Anderson traveled overseas to England where she gained a newfound fanbase and found herself in a segregation-free environment. When she returned home she replaced her pianist – a good friend of Anderson's – and began working with a Finnish accompanist, Kosti Vehanen. This was a critical move for Anderson's career, to work professionally with a white man in the United States. In 1936 Anderson was invited by First Lady Eleanor Roosevelt to perform at the White House. In her newspaper column the next day, Roosevelt recalled the event and praised Anderson’s voice and singing career.

Anderson was continually prohibited from singing at Washington, D.C.'s DAR Constitution Hall because of a “whites only” policy. She was driven to continue trying, not to make a statement about her race, but because she felt she had the right as an artist to perform there. To send a message against the inequality between whites and blacks, Roosevelt arranged for Anderson to perform in a concert at the Lincoln Memorial. On April 9, 1939, Anderson performed in front of a crowd of 75,000, in one of the most memorable and influential performances of her life.

She continued to advocate for equal rights and performing in well-known venues. She sang at the August 1963 March on Washington for Jobs and Freedom, where Martin Luther King Jr. delivered his "I Have A Dream" speech. First Lady Eleanor Roosevelt became a vehement supporter of Anderson and equal rights, which eventually turned into a lifelong friendship with the singer.
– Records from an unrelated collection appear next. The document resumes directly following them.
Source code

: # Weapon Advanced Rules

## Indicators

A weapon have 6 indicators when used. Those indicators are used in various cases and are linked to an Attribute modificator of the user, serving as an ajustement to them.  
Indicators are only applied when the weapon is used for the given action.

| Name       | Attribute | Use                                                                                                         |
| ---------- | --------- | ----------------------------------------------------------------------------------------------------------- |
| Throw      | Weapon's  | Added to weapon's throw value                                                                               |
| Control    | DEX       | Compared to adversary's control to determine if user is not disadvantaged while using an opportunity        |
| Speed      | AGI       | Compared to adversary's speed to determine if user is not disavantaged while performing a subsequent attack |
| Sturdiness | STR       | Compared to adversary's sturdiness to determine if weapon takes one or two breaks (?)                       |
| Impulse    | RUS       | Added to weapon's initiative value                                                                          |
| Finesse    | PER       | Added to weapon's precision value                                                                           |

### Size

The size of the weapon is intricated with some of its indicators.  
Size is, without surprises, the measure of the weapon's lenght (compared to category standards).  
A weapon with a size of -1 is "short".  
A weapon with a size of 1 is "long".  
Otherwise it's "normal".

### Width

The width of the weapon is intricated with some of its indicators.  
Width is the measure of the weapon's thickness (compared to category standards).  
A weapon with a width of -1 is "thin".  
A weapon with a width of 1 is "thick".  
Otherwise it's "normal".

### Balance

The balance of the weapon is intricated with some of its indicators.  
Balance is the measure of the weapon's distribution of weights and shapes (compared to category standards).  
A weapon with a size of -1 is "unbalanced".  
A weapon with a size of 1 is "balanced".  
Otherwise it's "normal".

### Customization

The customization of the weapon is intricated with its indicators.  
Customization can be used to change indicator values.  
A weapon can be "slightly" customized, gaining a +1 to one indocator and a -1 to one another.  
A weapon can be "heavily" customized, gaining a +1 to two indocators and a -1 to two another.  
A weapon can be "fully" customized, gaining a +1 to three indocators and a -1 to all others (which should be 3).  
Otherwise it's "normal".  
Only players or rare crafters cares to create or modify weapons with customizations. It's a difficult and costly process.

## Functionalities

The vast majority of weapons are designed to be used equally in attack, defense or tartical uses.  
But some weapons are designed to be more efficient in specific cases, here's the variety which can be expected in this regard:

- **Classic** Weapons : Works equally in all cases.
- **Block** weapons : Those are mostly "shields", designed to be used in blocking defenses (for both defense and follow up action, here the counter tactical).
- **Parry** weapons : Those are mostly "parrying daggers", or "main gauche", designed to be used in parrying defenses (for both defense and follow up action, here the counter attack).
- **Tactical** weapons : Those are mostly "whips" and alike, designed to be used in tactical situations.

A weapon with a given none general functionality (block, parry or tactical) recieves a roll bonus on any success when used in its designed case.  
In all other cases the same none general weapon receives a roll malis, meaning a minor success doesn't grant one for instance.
Marian Anderson died on April 8, 1993, a day before the anniversary of her concert at Lincoln Memorial. She was 96 years old.

==Critical reception==
The book has received mostly positive reviews. It has been praised for Freedman's description of Anderson's trajectory through text and various black and white images. Roger Sutton of Horn Book Magazine gives credit to Freedman for depicting Anderson's "accomplishments of an individual as both an actor in and an emblem of her time." School Library Journal declares the book to be "an important volume for all students of music, biography, and history."

==Awards==
It received both a Newbery Honor Book award and a Sibert Medal in 2005.